| AVAILABLE DATA |
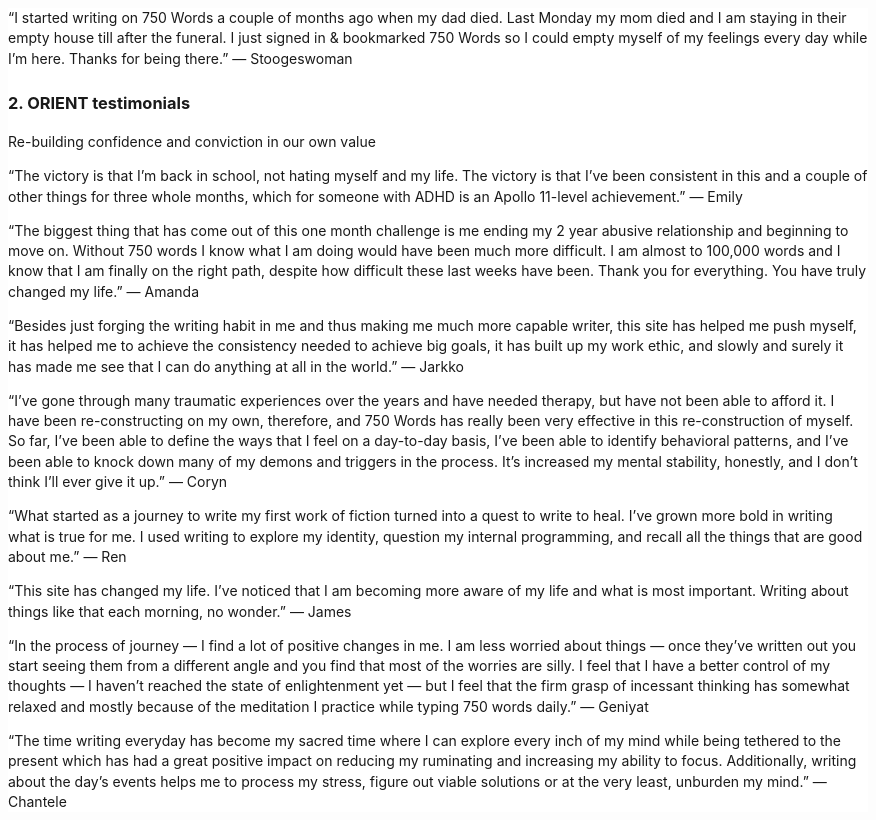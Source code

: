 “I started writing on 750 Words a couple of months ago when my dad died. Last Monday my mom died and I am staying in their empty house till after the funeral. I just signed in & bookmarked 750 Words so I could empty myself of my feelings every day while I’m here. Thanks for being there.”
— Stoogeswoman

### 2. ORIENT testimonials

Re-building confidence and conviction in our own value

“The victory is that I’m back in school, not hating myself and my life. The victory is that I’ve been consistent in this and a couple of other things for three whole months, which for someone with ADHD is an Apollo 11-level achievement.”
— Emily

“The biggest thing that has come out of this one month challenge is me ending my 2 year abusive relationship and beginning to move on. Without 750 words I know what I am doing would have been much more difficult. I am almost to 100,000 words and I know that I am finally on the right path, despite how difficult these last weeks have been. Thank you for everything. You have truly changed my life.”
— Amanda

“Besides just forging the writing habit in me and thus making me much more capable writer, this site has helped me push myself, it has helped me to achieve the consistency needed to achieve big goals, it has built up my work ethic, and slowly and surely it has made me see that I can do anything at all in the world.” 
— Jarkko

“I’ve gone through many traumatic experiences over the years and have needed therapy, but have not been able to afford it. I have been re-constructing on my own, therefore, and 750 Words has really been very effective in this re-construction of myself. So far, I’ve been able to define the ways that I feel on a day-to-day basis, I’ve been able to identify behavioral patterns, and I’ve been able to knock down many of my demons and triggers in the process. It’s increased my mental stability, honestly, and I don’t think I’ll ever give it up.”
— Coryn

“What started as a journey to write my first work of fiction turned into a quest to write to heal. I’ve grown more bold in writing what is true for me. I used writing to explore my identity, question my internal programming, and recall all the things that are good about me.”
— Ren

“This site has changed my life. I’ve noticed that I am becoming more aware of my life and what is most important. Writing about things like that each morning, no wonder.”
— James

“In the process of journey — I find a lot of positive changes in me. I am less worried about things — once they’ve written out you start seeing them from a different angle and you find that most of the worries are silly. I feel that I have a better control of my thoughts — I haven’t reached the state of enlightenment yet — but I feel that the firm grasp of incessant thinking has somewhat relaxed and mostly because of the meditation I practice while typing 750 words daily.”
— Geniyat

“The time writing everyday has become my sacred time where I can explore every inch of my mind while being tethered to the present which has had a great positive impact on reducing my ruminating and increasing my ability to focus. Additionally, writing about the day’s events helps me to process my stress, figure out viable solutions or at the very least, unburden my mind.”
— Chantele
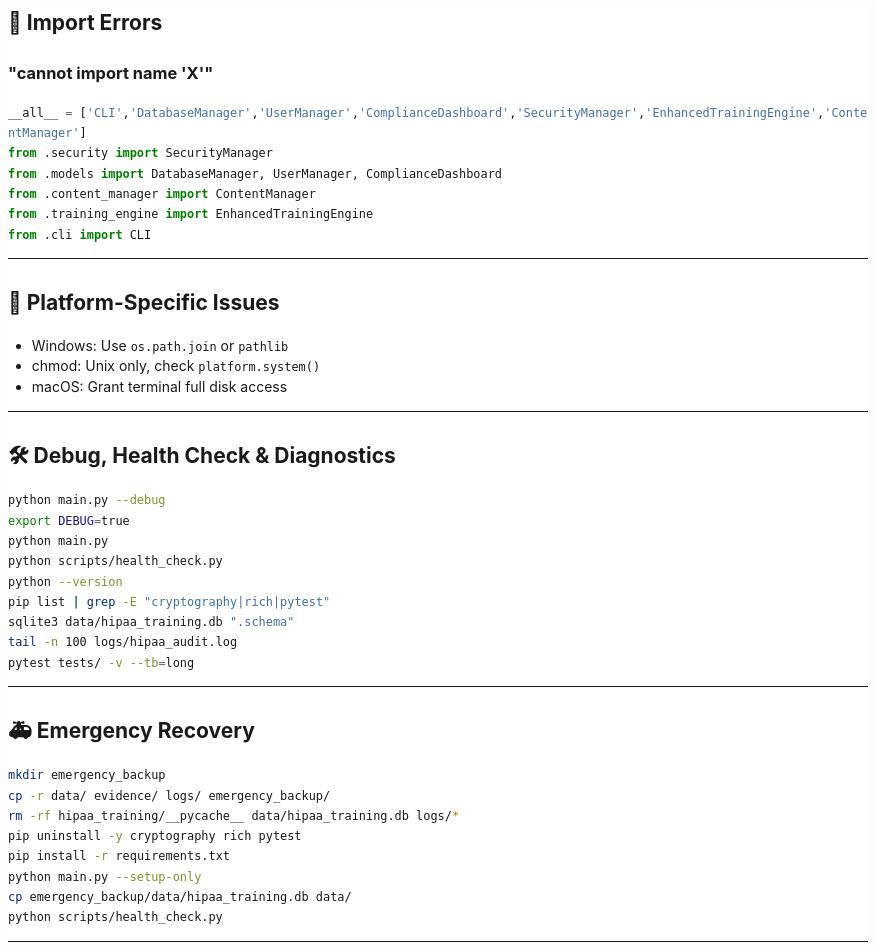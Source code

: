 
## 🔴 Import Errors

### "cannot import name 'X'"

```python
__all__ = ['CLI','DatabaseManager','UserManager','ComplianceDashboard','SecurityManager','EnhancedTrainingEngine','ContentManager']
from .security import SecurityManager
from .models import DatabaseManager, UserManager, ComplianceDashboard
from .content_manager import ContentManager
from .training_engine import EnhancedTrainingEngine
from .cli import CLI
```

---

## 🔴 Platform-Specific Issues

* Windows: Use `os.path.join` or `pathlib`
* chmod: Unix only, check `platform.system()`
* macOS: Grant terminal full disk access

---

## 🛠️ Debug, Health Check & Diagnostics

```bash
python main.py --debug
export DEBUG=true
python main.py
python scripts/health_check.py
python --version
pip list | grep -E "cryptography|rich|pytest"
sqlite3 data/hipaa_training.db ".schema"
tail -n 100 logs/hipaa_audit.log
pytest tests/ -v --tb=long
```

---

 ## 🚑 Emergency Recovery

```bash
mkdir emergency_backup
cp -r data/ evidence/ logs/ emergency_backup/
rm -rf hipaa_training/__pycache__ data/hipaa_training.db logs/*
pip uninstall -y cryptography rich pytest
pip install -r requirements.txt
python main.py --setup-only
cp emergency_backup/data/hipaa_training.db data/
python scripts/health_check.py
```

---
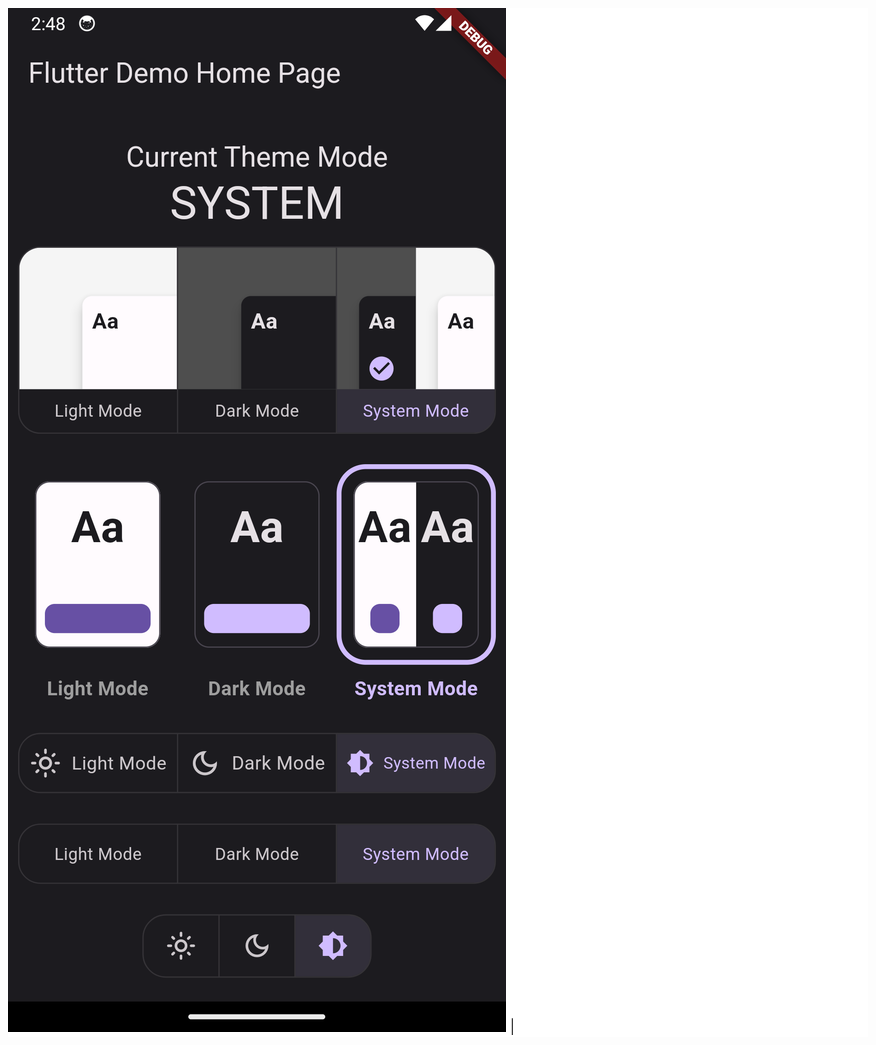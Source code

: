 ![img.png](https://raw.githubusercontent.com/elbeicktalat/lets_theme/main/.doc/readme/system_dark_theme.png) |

| YOUR GOAL |
Set down all the entries exactly as they appear, but skip any pictures.

| SOLUTION TO THE EXERCISE |
Source code

: “I started writing on 750 Words a couple of months ago when my dad died. Last Monday my mom died and I am staying in their empty house till after the funeral. I just signed in & bookmarked 750 Words so I could empty myself of my feelings every day while I’m here. Thanks for being there.”
— Stoogeswoman

### 2. ORIENT testimonials

Re-building confidence and conviction in our own value

“The victory is that I’m back in school, not hating myself and my life. The victory is that I’ve been consistent in this and a couple of other things for three whole months, which for someone with ADHD is an Apollo 11-level achievement.”
— Emily

“The biggest thing that has come out of this one month challenge is me ending my 2 year abusive relationship and beginning to move on. Without 750 words I know what I am doing would have been much more difficult. I am almost to 100,000 words and I know that I am finally on the right path, despite how difficult these last weeks have been. Thank you for everything. You have truly changed my life.”
— Amanda

“Besides just forging the writing habit in me and thus making me much more capable writer, this site has helped me push myself, it has helped me to achieve the consistency needed to achieve big goals, it has built up my work ethic, and slowly and surely it has made me see that I can do anything at all in the world.” 
— Jarkko

“I’ve gone through many traumatic experiences over the years and have needed therapy, but have not been able to afford it. I have been re-constructing on my own, therefore, and 750 Words has really been very effective in this re-construction of myself. So far, I’ve been able to define the ways that I feel on a day-to-day basis, I’ve been able to identify behavioral patterns, and I’ve been able to knock down many of my demons and triggers in the process. It’s increased my mental stability, honestly, and I don’t think I’ll ever give it up.”
— Coryn

“What started as a journey to write my first work of fiction turned into a quest to write to heal. I’ve grown more bold in writing what is true for me. I used writing to explore my identity, question my internal programming, and recall all the things that are good about me.”
— Ren

“This site has changed my life. I’ve noticed that I am becoming more aware of my life and what is most important. Writing about things like that each morning, no wonder.”
— James

“In the process of journey — I find a lot of positive changes in me. I am less worried about things — once they’ve written out you start seeing them from a different angle and you find that most of the worries are silly. I feel that I have a better control of my thoughts — I haven’t reached the state of enlightenment yet — but I feel that the firm grasp of incessant thinking has somewhat relaxed and mostly because of the meditation I practice while typing 750 words daily.”
— Geniyat

“The time writing everyday has become my sacred time where I can explore every inch of my mind while being tethered to the present which has had a great positive impact on reducing my ruminating and increasing my ability to focus. Additionally, writing about the day’s events helps me to process my stress, figure out viable solutions or at the very least, unburden my mind.”
— Chantele
Source code

: 
## 🔴 Import Errors

### "cannot import name 'X'"

```python
__all__ = ['CLI','DatabaseManager','UserManager','ComplianceDashboard','SecurityManager','EnhancedTrainingEngine','ContentManager']
from .security import SecurityManager
from .models import DatabaseManager, UserManager, ComplianceDashboard
from .content_manager import ContentManager
from .training_engine import EnhancedTrainingEngine
from .cli import CLI
```

---

## 🔴 Platform-Specific Issues

* Windows: Use `os.path.join` or `pathlib`
* chmod: Unix only, check `platform.system()`
* macOS: Grant terminal full disk access

---

## 🛠️ Debug, Health Check & Diagnostics

```bash
python main.py --debug
export DEBUG=true
python main.py
python scripts/health_check.py
python --version
pip list | grep -E "cryptography|rich|pytest"
sqlite3 data/hipaa_training.db ".schema"
tail -n 100 logs/hipaa_audit.log
pytest tests/ -v --tb=long
```

---

 ## 🚑 Emergency Recovery

```bash
mkdir emergency_backup
cp -r data/ evidence/ logs/ emergency_backup/
rm -rf hipaa_training/__pycache__ data/hipaa_training.db logs/*
pip uninstall -y cryptography rich pytest
pip install -r requirements.txt
python main.py --setup-only
cp emergency_backup/data/hipaa_training.db data/
python scripts/health_check.py
```

---
Source code

: ![img.png](https://raw.githubusercontent.com/elbeicktalat/lets_theme/main/.doc/readme/system_dark_theme.png) |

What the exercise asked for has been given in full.